Vs. The Workmen  INSC 21 (30 January 1967)
30/01/1967 MITTER, G.K.
BHARGAVA, VISHISHTHA RAMASWAMI, V.
CITATION: 1967 AIR 1222 1967 SCR (2) 520
CITATOR INFO :
F 1973 SC 353 (38)
Industrial Dispute-Bonus agreed to be paid
only on available surplus Calculation of surplus--Whether gratuity and
retrenchment compensation to be deducted in one year or spread over
more-Whether deduction of amount in respect of idle machinery from notional
amount of normal depreciation justified-Rehabilitation charges-Nature of
evidence required to justify deduction.
The appellants and their workmen had entered
into an agreement in February 1960 which provided that a claim for bonus would
only arise if there should be an available surplus after making a provision for
all the prior charges including a fair return on paid up capital and on
reserves utilised towards the working capital in terms of the Full Bench formula.
In a dispute between the appellants and their
workmen relating to the payment of bonus for the years 1960-61 and 1961-62, the
Industrial Tribunal found that there was an available surplus for the first
year but none for the second, and therefore directed payment of bonus of one
week's wages to all the workmen over and above the two weeks' bonus which the
employees had agreed to pay irrespective of any profits made by the company.
In the appeal before this Court it was
contended, inter alia, on behalf of the appellants that in the calculation of
the gross profits, the entire amount in respect of gratuity and retrenchment
paid by the company during the year 1960-61 should have been excluded as it had
to be paid out of the profits of the company during the relevant year and the
Tribunal had wrongly decided that it should be spread over five years; that in
calculating prior charges, the Tribunal had wrongly deducted a sum of Rs. 1.50
lakhs in respect of idle machinery from the figure of notional normal depreciation
and some of the other prior charges were not dealt with in accordance with the
terms of the agreement between the parties; and that if. calculations were made
on a correct basis there would be no available surplus.
HELD : On a recalculation of the gross
profits and prior charges, that the Tribunal was not right in finding that
there was an available surplus for calculation of bonus for the year 1960-61.
[527 A-B] Gratuity would have to be paid year after year to workmen who retire
or leave the company's service in terms of the scheme of gratuity and
retrenchment compensation may have to be paid in any year if there be
modernisation of the plant or for any other reason which renders any workmen
The Tribunal's decision that the amount on
this account should be spread over five years was therefore erroneous and the
gross profit as calculated by the appellants was the correct figure. [523 A-C]
Britannia Engineering Co. v.
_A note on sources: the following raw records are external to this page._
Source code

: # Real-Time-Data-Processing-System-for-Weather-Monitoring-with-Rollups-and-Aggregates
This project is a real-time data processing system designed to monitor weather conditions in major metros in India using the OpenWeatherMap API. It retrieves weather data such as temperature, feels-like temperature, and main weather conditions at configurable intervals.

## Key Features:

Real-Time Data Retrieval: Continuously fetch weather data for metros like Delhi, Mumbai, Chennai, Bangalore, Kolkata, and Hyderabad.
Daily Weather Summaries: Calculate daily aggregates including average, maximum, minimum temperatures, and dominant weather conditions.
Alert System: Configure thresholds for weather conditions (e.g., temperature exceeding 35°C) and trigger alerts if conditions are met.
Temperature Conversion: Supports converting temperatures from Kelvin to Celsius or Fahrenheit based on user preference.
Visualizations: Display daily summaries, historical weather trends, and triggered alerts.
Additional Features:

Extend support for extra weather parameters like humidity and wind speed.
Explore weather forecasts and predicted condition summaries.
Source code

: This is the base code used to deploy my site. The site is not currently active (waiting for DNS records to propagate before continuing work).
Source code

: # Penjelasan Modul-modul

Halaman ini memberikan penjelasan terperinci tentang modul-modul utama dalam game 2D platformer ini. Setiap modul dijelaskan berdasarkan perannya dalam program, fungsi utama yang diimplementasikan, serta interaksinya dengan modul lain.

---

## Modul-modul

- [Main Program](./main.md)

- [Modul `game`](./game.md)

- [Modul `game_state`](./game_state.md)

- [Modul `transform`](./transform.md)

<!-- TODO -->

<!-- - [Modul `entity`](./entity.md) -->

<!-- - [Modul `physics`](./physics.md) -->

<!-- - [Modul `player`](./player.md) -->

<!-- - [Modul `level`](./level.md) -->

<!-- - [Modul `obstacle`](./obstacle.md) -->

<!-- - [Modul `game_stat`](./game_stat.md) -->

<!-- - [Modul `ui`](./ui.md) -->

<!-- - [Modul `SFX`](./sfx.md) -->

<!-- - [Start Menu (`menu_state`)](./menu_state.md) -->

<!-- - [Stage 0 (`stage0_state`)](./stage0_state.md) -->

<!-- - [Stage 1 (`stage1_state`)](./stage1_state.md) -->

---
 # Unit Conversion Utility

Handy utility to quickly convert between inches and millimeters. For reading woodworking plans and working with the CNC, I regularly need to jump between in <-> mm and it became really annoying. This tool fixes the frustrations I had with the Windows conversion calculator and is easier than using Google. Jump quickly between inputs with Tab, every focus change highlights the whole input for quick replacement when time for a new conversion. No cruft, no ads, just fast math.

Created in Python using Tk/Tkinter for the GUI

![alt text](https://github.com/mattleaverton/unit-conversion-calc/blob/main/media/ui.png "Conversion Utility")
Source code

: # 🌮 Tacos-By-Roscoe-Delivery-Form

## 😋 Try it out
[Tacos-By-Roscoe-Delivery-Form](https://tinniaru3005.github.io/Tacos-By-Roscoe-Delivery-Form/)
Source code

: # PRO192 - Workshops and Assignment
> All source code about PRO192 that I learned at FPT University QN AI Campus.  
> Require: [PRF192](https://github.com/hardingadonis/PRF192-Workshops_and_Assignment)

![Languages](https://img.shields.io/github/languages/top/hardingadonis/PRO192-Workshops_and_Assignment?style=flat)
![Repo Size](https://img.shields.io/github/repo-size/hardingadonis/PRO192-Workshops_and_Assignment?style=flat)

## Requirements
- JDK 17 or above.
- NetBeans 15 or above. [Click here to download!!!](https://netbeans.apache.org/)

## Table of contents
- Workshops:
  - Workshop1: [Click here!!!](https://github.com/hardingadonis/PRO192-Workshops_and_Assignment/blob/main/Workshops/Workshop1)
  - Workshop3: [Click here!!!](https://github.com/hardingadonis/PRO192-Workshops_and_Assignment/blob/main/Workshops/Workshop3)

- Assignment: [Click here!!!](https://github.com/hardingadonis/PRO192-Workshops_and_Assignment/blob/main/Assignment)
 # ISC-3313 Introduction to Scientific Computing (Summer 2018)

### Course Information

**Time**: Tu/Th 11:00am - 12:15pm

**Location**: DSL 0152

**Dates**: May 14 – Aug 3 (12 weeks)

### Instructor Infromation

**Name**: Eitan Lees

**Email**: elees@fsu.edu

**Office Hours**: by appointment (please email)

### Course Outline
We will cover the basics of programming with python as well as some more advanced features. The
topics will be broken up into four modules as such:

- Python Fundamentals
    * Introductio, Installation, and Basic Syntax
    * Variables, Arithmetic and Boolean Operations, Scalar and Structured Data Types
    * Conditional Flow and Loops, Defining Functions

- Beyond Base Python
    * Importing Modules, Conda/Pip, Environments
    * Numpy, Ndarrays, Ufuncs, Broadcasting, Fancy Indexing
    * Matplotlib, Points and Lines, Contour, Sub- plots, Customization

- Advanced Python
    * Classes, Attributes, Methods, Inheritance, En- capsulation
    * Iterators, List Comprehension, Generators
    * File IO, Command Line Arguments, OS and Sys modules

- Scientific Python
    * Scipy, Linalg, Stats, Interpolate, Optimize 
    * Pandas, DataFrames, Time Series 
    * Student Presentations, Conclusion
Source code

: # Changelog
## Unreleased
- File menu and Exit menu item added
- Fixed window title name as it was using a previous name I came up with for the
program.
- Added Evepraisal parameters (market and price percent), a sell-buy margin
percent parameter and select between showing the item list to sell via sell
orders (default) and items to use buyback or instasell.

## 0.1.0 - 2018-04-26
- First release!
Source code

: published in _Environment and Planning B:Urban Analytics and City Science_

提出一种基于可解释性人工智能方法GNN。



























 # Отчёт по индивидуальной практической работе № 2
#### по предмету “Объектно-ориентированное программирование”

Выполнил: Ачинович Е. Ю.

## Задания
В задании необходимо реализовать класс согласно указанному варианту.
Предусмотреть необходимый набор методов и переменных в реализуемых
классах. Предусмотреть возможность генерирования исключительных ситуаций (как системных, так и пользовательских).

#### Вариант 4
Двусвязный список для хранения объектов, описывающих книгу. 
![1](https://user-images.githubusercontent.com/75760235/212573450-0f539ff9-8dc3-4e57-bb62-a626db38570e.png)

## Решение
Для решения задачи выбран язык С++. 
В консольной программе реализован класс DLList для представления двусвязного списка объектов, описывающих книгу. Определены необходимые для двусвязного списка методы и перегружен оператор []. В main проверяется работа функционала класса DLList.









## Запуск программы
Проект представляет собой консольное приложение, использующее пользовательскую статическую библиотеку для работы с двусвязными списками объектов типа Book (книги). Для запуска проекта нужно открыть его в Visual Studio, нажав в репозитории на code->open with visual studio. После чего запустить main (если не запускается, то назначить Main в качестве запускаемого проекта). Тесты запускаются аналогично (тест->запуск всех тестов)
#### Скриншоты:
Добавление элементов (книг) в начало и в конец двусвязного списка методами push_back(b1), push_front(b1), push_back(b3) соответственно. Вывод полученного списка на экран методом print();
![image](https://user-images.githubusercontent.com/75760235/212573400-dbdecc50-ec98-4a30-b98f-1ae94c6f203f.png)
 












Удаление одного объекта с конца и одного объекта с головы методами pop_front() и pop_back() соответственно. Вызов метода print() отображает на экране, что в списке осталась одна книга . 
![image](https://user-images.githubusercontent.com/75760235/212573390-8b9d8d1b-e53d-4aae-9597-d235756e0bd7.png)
Their Workmen  II L.L.J.
144; referred to.
The depreciation taken into account being, in
accordance with well settled principles, a notional amount of normal
depreciation, the Tribunal was not justified in deducting therefrom a further
sum in respect of idle machiner. [523 H;
524 C-D] 521 U.P. Electric Supply Co. Ltd. -v.
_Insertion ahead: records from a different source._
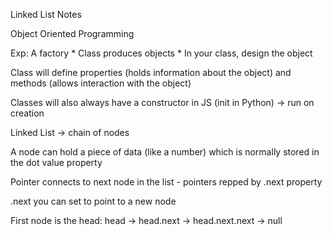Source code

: Linked List Notes 

Object Oriented Programming 

Exp: A factory
    * Class produces objects 
    * In your class, design the object

Class will define properties (holds information about the object) and methods (allows interaction with the object)

Classes will also always have a constructor in JS (init in Python) -> run on creation

Linked List -> chain of nodes

A node can hold a piece of data (like a number) which is normally stored in the dot value property 

Pointer connects to next node in the list - pointers repped by .next property 

.next you can set to point to a new node 

First node is the head: head -> head.next -> head.next.next -> null





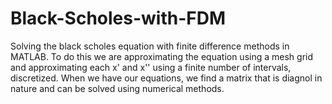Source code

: # Black-Scholes-with-FDM
Solving the black scholes equation with finite difference methods in MATLAB. To do this we are approximating the equation using a mesh grid and approximating each x' and x'' using a finite number of intervals, discretized. When we have our equations, we find a matrix that is diagnol in nature and can be solved using numerical methods.

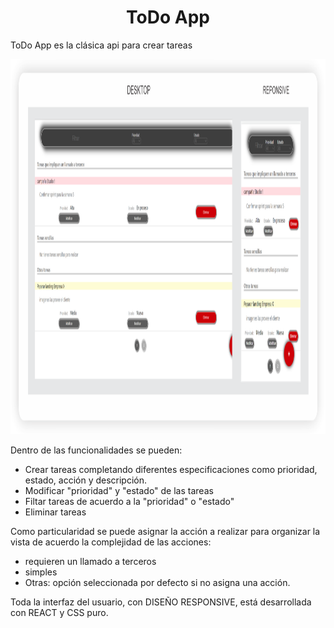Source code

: <h1 align="center">
    ToDo App 
</h1>

ToDo App es la clásica api para crear tareas
<p align="center">
  <img height="600" src="src/todoApp.png"/>
</p>
Dentro de las funcionalidades se pueden:

- Crear tareas completando diferentes especificaciones como prioridad, estado, acción y descripción.
- Modificar "prioridad" y "estado" de las tareas
- Filtar tareas de acuerdo a la "prioridad" o "estado"
- Eliminar tareas

Como particularidad se puede asignar la acción a realizar para organizar la vista de acuerdo la complejidad de las acciones:
- requieren un llamado a terceros
- simples 
- Otras: opción seleccionada por defecto si no asigna una acción. 


Toda la interfaz del usuario, con DISEÑO RESPONSIVE, está desarrollada con REACT y CSS puro.

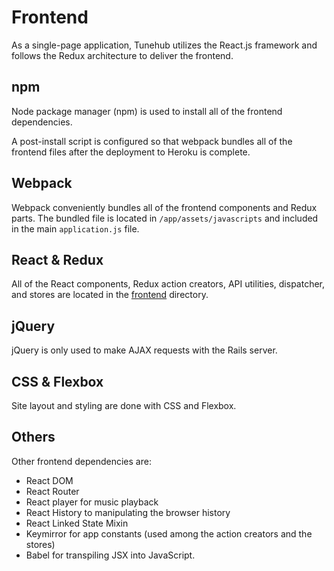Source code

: # Frontend

As a single-page application, Tunehub utilizes the React.js framework and follows the Redux architecture to deliver the frontend.

## npm

Node package manager (npm) is used to install all of the frontend dependencies.

A post-install script is configured so that webpack bundles all of the frontend files after the deployment to Heroku is complete.

## Webpack

Webpack conveniently bundles all of the frontend components and Redux parts. The bundled file is located in `/app/assets/javascripts` and included in the main `application.js` file.

## React & Redux

All of the React components, Redux action creators, API utilities, dispatcher, and stores are located in the [frontend](../frontend) directory.

## jQuery

jQuery is only used to make AJAX requests with the Rails server.

## CSS & Flexbox

Site layout and styling are done with CSS and Flexbox.

## Others

Other frontend dependencies are:

- React DOM
- React Router
- React player for music playback
- React History to manipulating the browser history
- React Linked State Mixin
- Keymirror for app constants (used among the action creators and the stores)
- Babel for transpiling JSX into JavaScript.
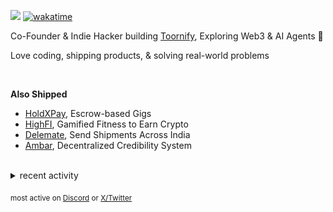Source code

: ![](https://komarev.com/ghpvc/?username=dinxsh) [![wakatime](https://wakatime.com/badge/user/018cddd8-b17b-4e5f-a792-bed4da250ea7.svg)](https://wakatime.com/@018cddd8-b17b-4e5f-a792-bed4da250ea7)

Co-Founder & Indie Hacker building [Toornify](https://toornify.com), Exploring Web3 & AI Agents 🔨  

Love coding, shipping products, & solving real-world problems  

<br>

**Also Shipped**  
- [HoldXPay](https://holdxpay.com/), Escrow-based Gigs 
- [HighFI](https://dorahacks.io/buidl/22115), Gamified Fitness to Earn Crypto
- [Delemate](https://delemate.com), Send Shipments Across India  
- [Ambar](https://ambar.gg), Decentralized Credibility System 

<br>

<details>
<summary>recent activity</summary>

  
| Overview | Card |
|:--------:|:-------------------------:|
| ![Lines of Code & Base Introduction](assets/metrics.plugin.code.lines.svg) | ![Achievements](assets/metrics.plugin.achievements.svg) |


</details>

<sub>most active on [Discord](https://t.co/QPthpsZ1Qu) or [X/Twitter](https://x.com/dineshcodes)</sub>
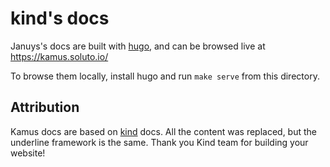 # kind's docs

Januys's docs are built with [hugo], and can be browsed live at https://kamus.soluto.io/

To browse them locally, install hugo and run `make serve` from this directory.

## Attribution
Kamus docs are based on [kind] docs. All the content was replaced, but the underline framework is the same. Thank you Kind team for building your website!

[hugo]: https://gohugo.io
[kind]: https://kind.sigs.k8s.io
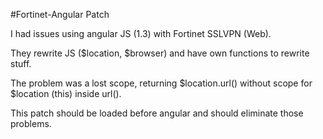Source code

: #Fortinet-Angular Patch

I had issues using angular JS (1.3) with Fortinet SSLVPN (Web).

They rewrite JS ($location, $browser) and have own functions to rewrite stuff.

The problem was a lost scope, returning $location.url() without scope for $location (this) inside url().

This patch should be loaded before angular and should eliminate those problems.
Their Workmen  II L.L.J. 431; Surat Electricity Company's Staff Union v.
Surat Electricity Co, Ltd.  II L.L.J. 648; The Associated Cement
Companies Ltd. v. its Workmen  SC.R. 925, 960;
On the facts, there was sufficient evidence
to show the need for rehabilitation and there was no force in the contention
that there was no basis for calculation of the provision for rehabilitation
because no experts were examined before the Tribunal. [526 C] M/s Peirce Leslie
& Co. Ltd. Kozhikode v. Their Workmen  3 S.C.R. 194 Aluminium
Corporation of India, Ltd. v.
Their Workmen,, --H L.L.J. 629,
CIVIL APPELLATE JURISDICTION : Civil Appeals
Nos. 971 and 972 of 1965.
Appeals by special leave from the Award dated
December 21 1963 of the Industrial Tribunal, Andhra Pradesh, Hyderabad in
Industrial Dispute No. 28 of 1963.
A. K. Sen, R. V. Pillai and B. K. Seshu, for
the appellant (in C.A. No. 971 of 1965) and the respondent (in C.A. No. 972 of
1965) M. K. Ramamurthi, for the respondent (in C.A. No. 971 of 1965) and the
appellant (in C.A. No. 972 of 1965).
The Judgment of the Court was delivered by
Mitter, J. This is an appeal against an award dated December 21, 1963 in
Industrial Dispute No. 28 of 1963 of the Industrial Tribunal, Andhra Pradesh,
Hyderabad on special leave granted by this Court.
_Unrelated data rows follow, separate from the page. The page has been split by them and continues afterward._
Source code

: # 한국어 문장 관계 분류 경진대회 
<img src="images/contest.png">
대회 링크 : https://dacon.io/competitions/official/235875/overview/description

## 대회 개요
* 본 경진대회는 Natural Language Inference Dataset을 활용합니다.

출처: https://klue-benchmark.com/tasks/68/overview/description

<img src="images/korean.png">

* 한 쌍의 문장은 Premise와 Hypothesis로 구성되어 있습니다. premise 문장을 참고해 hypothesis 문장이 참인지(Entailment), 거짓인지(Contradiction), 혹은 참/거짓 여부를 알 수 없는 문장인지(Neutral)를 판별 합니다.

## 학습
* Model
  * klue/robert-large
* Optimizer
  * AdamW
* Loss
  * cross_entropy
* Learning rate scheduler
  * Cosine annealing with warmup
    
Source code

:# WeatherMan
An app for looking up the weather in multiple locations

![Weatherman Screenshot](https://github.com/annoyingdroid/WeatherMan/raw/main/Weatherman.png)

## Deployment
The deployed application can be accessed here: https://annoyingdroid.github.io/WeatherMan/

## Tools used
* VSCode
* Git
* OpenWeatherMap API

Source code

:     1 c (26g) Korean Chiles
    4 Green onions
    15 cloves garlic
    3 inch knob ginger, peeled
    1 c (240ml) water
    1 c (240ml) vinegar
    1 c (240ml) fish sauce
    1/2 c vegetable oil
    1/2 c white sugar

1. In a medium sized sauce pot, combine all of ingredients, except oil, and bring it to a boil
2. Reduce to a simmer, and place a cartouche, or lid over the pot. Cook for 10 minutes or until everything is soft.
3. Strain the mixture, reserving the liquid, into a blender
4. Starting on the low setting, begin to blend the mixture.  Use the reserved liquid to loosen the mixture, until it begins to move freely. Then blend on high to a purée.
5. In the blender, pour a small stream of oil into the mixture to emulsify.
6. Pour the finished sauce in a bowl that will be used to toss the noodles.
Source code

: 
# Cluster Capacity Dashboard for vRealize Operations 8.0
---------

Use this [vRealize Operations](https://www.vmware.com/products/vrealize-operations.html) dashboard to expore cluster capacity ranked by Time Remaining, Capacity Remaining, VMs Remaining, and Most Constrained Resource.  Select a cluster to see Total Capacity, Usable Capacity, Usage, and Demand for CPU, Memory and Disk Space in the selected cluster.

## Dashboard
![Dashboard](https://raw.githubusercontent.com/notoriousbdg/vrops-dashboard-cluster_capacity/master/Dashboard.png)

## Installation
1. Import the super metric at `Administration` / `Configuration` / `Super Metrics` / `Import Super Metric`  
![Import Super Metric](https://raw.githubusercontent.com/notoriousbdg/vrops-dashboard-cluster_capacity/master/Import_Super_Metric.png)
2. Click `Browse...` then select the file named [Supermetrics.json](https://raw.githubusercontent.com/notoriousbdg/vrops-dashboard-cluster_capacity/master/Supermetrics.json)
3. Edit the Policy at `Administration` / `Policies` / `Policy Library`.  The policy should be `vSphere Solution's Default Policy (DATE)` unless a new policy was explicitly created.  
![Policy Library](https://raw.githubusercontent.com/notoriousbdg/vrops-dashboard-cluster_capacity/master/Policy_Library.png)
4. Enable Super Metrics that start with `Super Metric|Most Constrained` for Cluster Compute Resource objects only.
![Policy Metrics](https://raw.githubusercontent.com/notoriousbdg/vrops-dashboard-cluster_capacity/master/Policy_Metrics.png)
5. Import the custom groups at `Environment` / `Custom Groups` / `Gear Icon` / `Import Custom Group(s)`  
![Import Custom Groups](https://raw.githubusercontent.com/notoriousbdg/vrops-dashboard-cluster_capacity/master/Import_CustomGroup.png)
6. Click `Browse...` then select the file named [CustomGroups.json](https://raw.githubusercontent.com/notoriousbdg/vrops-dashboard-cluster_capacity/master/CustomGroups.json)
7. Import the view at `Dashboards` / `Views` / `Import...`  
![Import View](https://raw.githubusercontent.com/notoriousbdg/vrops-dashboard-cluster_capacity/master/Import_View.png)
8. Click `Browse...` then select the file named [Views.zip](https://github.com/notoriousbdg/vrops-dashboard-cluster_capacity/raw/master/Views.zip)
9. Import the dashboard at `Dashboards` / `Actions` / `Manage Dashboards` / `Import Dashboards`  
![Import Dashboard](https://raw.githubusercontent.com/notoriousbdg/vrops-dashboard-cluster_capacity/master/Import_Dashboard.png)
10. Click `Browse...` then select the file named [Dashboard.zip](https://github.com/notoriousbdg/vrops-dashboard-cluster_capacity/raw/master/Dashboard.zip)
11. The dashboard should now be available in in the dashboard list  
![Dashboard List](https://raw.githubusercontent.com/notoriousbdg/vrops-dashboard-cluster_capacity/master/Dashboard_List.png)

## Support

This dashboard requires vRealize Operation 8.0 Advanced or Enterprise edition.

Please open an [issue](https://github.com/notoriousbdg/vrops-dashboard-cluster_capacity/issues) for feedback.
The dispute which was referred to the
Industrial Tribunal related to the question of payment of bonus for the years
1960-61 and 1961-62 demanded by the workers of Azam Jahi Mills, Warrangal. The
Tribunal found that there was an available surplus for the first year but none
for the second. It directed payment of bonus of one week's wages to all the
workmen over and above the two weeks' bonus which the employers had agreed to pay
irrespective of any profits made by the company. In appeal before us the
appellants contend that as there was no available 'Surplus, if properly
quantified, the question of payment of bonus in addition to that for the two
weeks already agreed upon, does not arise.
It is to be noted that the parties had
entered into a settlement on February 22,1960 which was to be operative for a
period of five years commencing on October 1, 1958 and ending on September 30,
1963. By that settlement, it was provided that the claim for bonus would only
arise if there should be an available surplus after making a provision for all
the prior charges including a fair return on paid-up capital, and on reserves
utilised towards the working capital in terms of the Full Bench formula laid
down by the Labour Appellate Tribunal in Millowners' Association v.
Rashtriya Mills Mazdoor Sangh, Bombay. The
agreement also provided that prior charges would include (a) statutory
depreciation and development rebate, (b) taxes, (c) 522 reserve for
rehabilitation, replacement and modernisation of Block as calculated by the
Industrial Court (basic year 1947) and (d) a fair return at 6% on paid up
capital in cash or otherwise including bonus shares and 2% on reserves employed
as working capital. It was also a term or the agreement that the amount of the
total gross profits of the mill for the year shall be the amount of profits as
disclosed in published balance sheets of the company without making a provision
for depreciation and for bonus, but after deducting from it the amount of
extraneous income (like interest from investments, rent from property) which is
'unrelated to the efforts of the workers. With regard to statutory depreciation
and development rebate, the parties agreed that if in any year the total of
these two exceed the amount of reserve for rehabilitation, the full ;amount of
statutory depreciation and development rebate would be adopted as a prior
charge and no extra provision would be made for rehabilitation in that year.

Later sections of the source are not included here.